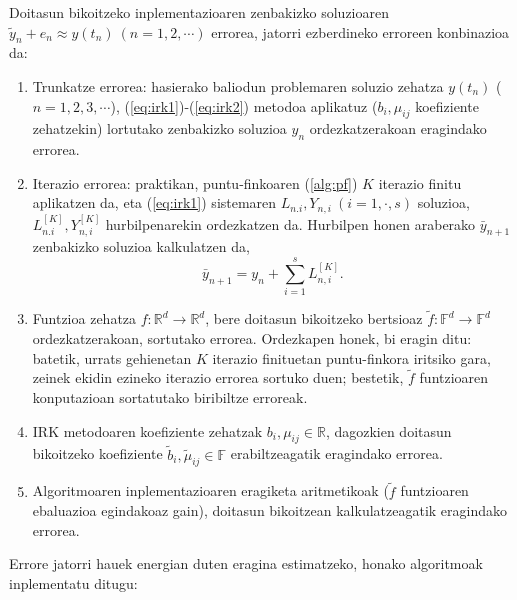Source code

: Doitasun bikoitzeko inplementazioaren zenbakizko soluzioaren $\tilde{y}_n+e_n \approx y(t_n) \ (n=1,2,\cdots)$ errorea, jatorri ezberdineko erroreen konbinazioa da:
\begin{enumerate}
\item Trunkatze errorea: hasierako baliodun problemaren soluzio zehatza $y(t_n)$ ($n=1,2,3,\cdots$), (\ref{eq:irk1})-(\ref{eq:irk2}) metodoa aplikatuz  ($b_i,\mu_{ij}$ koefiziente zehatzekin) lortutako zenbakizko soluzioa $y_n$ ordezkatzerakoan eragindako errorea. 
\item Iterazio errorea: praktikan, puntu-finkoaren (\ref{alg:pf}) $K$ iterazio finitu aplikatzen da, eta (\ref{eq:irk1}) sistemaren $L_{n.i}, Y_{n,i} \ (i=1,\cdot,s)$ soluzioa, $L_{n.i}^{[K]}, Y_{n,i}^{[K]}$ hurbilpenarekin ordezkatzen da. Hurbilpen honen araberako $\bar{y}_{n+1}$ zenbakizko soluzioa kalkulatzen da,
\begin{equation*}
\bar{y}_{n+1}=y_{n}+\sum_{i=1}^{s} L_{n,i}^{[K]}.
\end{equation*}   
\item Funtzioa zehatza $f:\mathbb{R}^d \rightarrow \mathbb{R}^d$, bere doitasun bikoitzeko bertsioaz $\tilde{f}:\mathbb{F}^d \rightarrow \mathbb{F}^d$ ordezkatzerakoan, sortutako errorea.  Ordezkapen honek, bi eragin ditu: batetik, urrats gehienetan $K$ iterazio finituetan puntu-finkora iritsiko gara, zeinek  ekidin ezineko iterazio errorea sortuko duen; bestetik, $\tilde{f}$ funtzioaren konputazioan sortatutako biribiltze erroreak. 
\item IRK metodoaren koefiziente zehatzak $b_i,\mu_{ij} \in \mathbb{R}$, dagozkien doitasun bikoitzeko koefiziente $\tilde{b}_i,\tilde{\mu}_{ij} \in \mathbb{F}$ erabiltzeagatik eragindako errorea.
\item Algoritmoaren inplementazioaren eragiketa aritmetikoak ($\tilde{f}$ funtzioaren ebaluazioa egindakoaz gain), doitasun bikoitzean kalkulatzeagatik eragindako errorea.  
\end{enumerate} 

Errore jatorri hauek energian duten eragina estimatzeko, honako algoritmoak inplementatu ditugu:

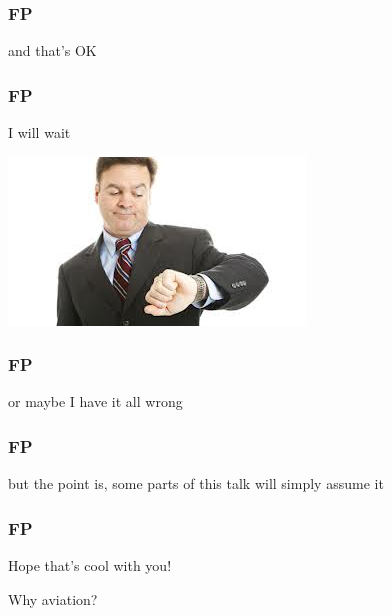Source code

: \begin{frame}
\frametitle{FP}
\begin{center}
and that's OK
\end{center}
\end{frame}

\begin{frame}
\frametitle{FP}
\begin{center}
I will wait

\includegraphics[height=0.1\textheight]{image/man-looking-at-watch.jpg}
\end{center}
\end{frame}

\begin{frame}
\frametitle{FP}
\begin{center}
or maybe I have it all wrong
\end{center}
\end{frame}

\begin{frame}
\frametitle{FP}
\begin{center}
but the point is, some parts of this talk will simply assume it
\end{center}
\end{frame}

\begin{frame}
\frametitle{FP}
\begin{center}
Hope that's cool with you!
\end{center}
\end{frame}

\begin{frame}
\begin{center}
Why aviation?
\end{center}
\end{frame}

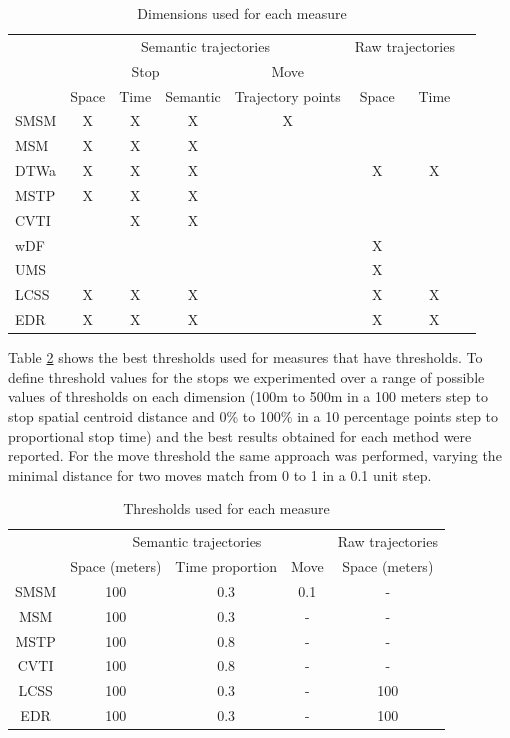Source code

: \documentclass[12pt]{article}
\begin{document}
\begin{table}[!h]
\scriptsize
  \centering
  \begin{tabular}{|l|c|c|c|c|c|c|c|}
  	\hline
  & \multicolumn{4}{c|}{Semantic trajectories} & \multicolumn{2}{c|}{Raw trajectories} \\
 	\cline{2-5}
  & \multicolumn{3}{c|}{Stop} & \multicolumn{1}{c|}{Move} & \multicolumn{2}{c|}{} \\
 	\cline{2-7}
  & Space & Time & Semantic & Trajectory points & Space & Time\\
  	\hline
 SMSM & X & X & X & X & & \\
 MSM & X & X & X & & & \\
 DTWa & X & X & X & & X & X \\
 MSTP & X & X & X & & & \\
 CVTI & & X & X & & & \\
 wDF & & & & & X & \\
 UMS & & & & & X & \\
 LCSS & X & X & X & & X & X \\
 EDR & X & X & X & & X & X \\
    \hline
  \end{tabular}
  \caption{Dimensions used for each measure}
  \label{tab:san_francisco_measures}
\end{table}

Table \ref{tab:san_francisco_thresholds} shows the best thresholds used for measures that have thresholds. To define threshold values for the stops we experimented over a range of possible values of thresholds on each dimension (100m to 500m in a 100 meters step to stop spatial centroid distance and 0\% to 100\% in a 10 percentage points step to proportional stop time) and the best results obtained for each method were reported. For the move threshold the same approach was performed, varying the minimal distance for two moves match from 0 to 1 in a 0.1 unit step.

\begin{table}[!h]
\scriptsize
  \centering
  \begin{tabular}{|c|c|c|c|c|}
  	\hline
  & \multicolumn{3}{c|}{Semantic trajectories} & \multicolumn{1}{c|}{Raw trajectories} \\
 	\cline{2-5}
  & Space (meters) & Time proportion & Move & Space (meters) \\
  	\hline
 SMSM & 100 & 0.3 & 0.1 & - \\
 MSM & 100 & 0.3 & - & - \\
 MSTP & 100 & 0.8 & - & -  \\
 CVTI & 100 & 0.8 & - & -  \\
 LCSS & 100 & 0.3 & - & 100 \\
 EDR & 100 & 0.3 & - & 100 \\
    \hline
  \end{tabular}
  \caption{Thresholds used for each measure}
  \label{tab:san_francisco_thresholds}
\end{table}
\end{document}
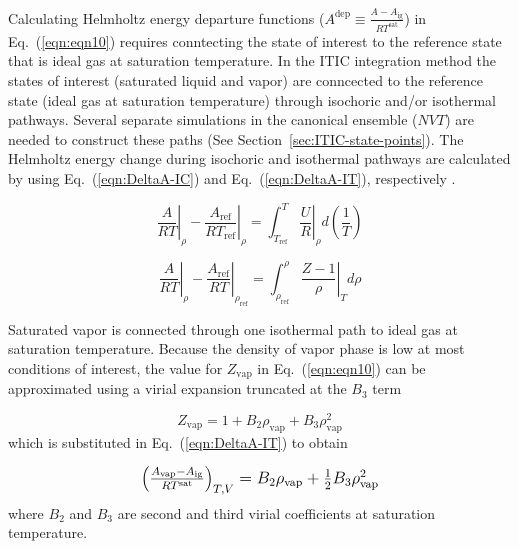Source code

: \documentclass[5p,times]{elsarticle}
\begin{document}
Calculating Helmholtz energy departure functions ($A^\mathrm{dep} \equiv \frac{A-A_\mathrm{ig}}{RT^\mathrm{sat}}$) in Eq.~(\ref{eqn:eqn10}) requires conntecting the state of interest to the reference state that is ideal gas at saturation temperature. In the ITIC integration method the states of interest (saturated liquid and vapor) are conncected to the reference state (ideal gas at saturation temperature) through isochoric and/or isothermal pathways. Several separate simulations in the canonical ensemble ($NVT$) are needed to construct these paths (See Section~\ref{sec:ITIC-state-points}). The Helmholtz energy change during isochoric and isothermal pathways are calculated by using Eq.~(\ref{eqn:DeltaA-IC}) and Eq.~(\ref{eqn:DeltaA-IT}), respectively \cite{Elliott1999}.

\begin{equation}
\left. \frac{A}{RT} \right\vert_{\rho}  -  \left. \frac{A_\mathrm{ref}}{RT_\mathrm{ref}} \right\vert_{\rho} = \int _{T_\mathrm{ref}}^{T} \left.\frac{U}{R} \right\vert_{\rho} d\left(\frac{1}{T}\right)
\label{eqn:DeltaA-IC}
\end{equation}


\begin{equation}
\left.\frac{A}{RT}\right\vert_\rho-\left.\frac{A_\mathrm{ref}}{RT}\right\vert_{\rho_\mathrm{ref}} = \int _{\rho_\mathrm{ref}}^{\rho}\left.\frac{Z-1}{\rho}\right\vert_T d\rho
\label{eqn:DeltaA-IT}
\end{equation}

Saturated vapor is connected through one isothermal path to ideal gas at saturation temperature. Because the density of vapor phase is low at most conditions of interest, the value for $Z_{\mathrm{vap}}$ in Eq.~(\ref{eqn:eqn10}) can be approximated using a virial expansion truncated at the $B_3$ term

\begin{equation}
{Z_{\mathrm{vap}}} = 1 + {B_2}{\rho_{\mathrm{vap}}} + {B_3}\rho_{\mathrm{vap}}^2
\label{eqn:eqn11}
\end{equation}
which is substituted in Eq.~(\ref{eqn:DeltaA-IT}) to obtain

\begin{equation}
\begingroup
\large
\begin{array}{l}{\left( {\frac{{{A_\mathrm{vap}} - {A_\mathrm{ig}}}}{{RT^\mathrm{sat}}}} \right)_{T,V}} =  {B_2}{\rho _{\mathrm{vap}}} + \frac{1}{2}{B_3}\rho _{\mathrm{vap}}^2
\\ 
\end{array} 
\endgroup
\label{eqn:eqn12}
\end{equation}
where $B_2$ and $B_3$ are second and third virial coefficients at saturation temperature.
\end{document}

* [Task statement]: Looking through the data above, copy out each line in which the string "errorea" occurs.

* [Task result]:
: Doitasun bikoitzeko inplementazioaren zenbakizko soluzioaren $\tilde{y}_n+e_n \approx y(t_n) \ (n=1,2,\cdots)$ errorea, jatorri ezberdineko erroreen konbinazioa da:
\item Trunkatze errorea: hasierako baliodun problemaren soluzio zehatza $y(t_n)$ ($n=1,2,3,\cdots$), (\ref{eq:irk1})-(\ref{eq:irk2}) metodoa aplikatuz  ($b_i,\mu_{ij}$ koefiziente zehatzekin) lortutako zenbakizko soluzioa $y_n$ ordezkatzerakoan eragindako errorea. 
\item Iterazio errorea: praktikan, puntu-finkoaren (\ref{alg:pf}) $K$ iterazio finitu aplikatzen da, eta (\ref{eq:irk1}) sistemaren $L_{n.i}, Y_{n,i} \ (i=1,\cdot,s)$ soluzioa, $L_{n.i}^{[K]}, Y_{n,i}^{[K]}$ hurbilpenarekin ordezkatzen da. Hurbilpen honen araberako $\bar{y}_{n+1}$ zenbakizko soluzioa kalkulatzen da,
\item Funtzioa zehatza $f:\mathbb{R}^d \rightarrow \mathbb{R}^d$, bere doitasun bikoitzeko bertsioaz $\tilde{f}:\mathbb{F}^d \rightarrow \mathbb{F}^d$ ordezkatzerakoan, sortutako errorea.  Ordezkapen honek, bi eragin ditu: batetik, urrats gehienetan $K$ iterazio finituetan puntu-finkora iritsiko gara, zeinek  ekidin ezineko iterazio errorea sortuko duen; bestetik, $\tilde{f}$ funtzioaren konputazioan sortatutako biribiltze erroreak. 
\item IRK metodoaren koefiziente zehatzak $b_i,\mu_{ij} \in \mathbb{R}$, dagozkien doitasun bikoitzeko koefiziente $\tilde{b}_i,\tilde{\mu}_{ij} \in \mathbb{F}$ erabiltzeagatik eragindako errorea.
\item Algoritmoaren inplementazioaren eragiketa aritmetikoak ($\tilde{f}$ funtzioaren ebaluazioa egindakoaz gain), doitasun bikoitzean kalkulatzeagatik eragindako errorea.  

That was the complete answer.